» **TASK DESCRIPTION**
Whenever "bfseries" appears in a line, please copy that line from the data.
---------------
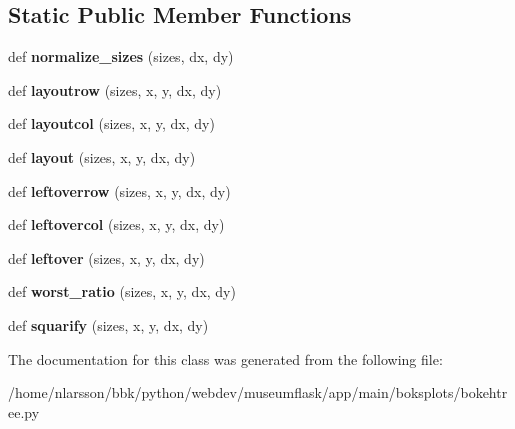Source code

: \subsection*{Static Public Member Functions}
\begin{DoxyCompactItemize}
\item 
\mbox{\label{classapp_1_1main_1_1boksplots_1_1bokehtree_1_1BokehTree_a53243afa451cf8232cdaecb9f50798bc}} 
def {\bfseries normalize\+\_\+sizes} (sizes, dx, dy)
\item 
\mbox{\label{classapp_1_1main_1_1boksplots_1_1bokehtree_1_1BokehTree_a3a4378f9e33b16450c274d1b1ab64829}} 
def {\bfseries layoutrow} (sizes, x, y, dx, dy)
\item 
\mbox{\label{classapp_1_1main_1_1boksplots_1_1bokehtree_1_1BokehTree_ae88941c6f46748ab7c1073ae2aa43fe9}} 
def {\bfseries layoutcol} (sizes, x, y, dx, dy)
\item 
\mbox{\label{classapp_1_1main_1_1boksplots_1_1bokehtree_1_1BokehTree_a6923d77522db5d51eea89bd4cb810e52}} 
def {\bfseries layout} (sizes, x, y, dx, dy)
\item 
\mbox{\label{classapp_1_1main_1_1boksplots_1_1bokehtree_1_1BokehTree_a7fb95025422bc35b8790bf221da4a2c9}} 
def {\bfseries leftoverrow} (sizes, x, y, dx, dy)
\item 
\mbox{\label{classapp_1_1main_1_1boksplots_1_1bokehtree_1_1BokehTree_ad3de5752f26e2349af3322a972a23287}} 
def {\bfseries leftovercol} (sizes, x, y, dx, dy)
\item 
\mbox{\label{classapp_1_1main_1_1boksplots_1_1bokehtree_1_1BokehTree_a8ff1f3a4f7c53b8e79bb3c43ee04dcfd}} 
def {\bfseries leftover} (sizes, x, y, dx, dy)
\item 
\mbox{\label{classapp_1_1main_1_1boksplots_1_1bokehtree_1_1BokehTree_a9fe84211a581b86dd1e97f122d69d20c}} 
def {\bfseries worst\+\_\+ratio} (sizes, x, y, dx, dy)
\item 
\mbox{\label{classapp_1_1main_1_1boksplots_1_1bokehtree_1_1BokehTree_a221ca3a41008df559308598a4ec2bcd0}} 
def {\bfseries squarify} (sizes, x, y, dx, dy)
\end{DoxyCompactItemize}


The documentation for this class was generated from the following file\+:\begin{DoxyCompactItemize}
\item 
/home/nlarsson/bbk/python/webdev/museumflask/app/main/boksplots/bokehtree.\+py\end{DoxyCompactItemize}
---------------
» **SOLUTION TO THE EXERCISE**
def {\bfseries normalize\+\_\+sizes} (sizes, dx, dy)
def {\bfseries layoutrow} (sizes, x, y, dx, dy)
def {\bfseries layoutcol} (sizes, x, y, dx, dy)
def {\bfseries layout} (sizes, x, y, dx, dy)
def {\bfseries leftoverrow} (sizes, x, y, dx, dy)
def {\bfseries leftovercol} (sizes, x, y, dx, dy)
def {\bfseries leftover} (sizes, x, y, dx, dy)
def {\bfseries worst\+\_\+ratio} (sizes, x, y, dx, dy)
def {\bfseries squarify} (sizes, x, y, dx, dy)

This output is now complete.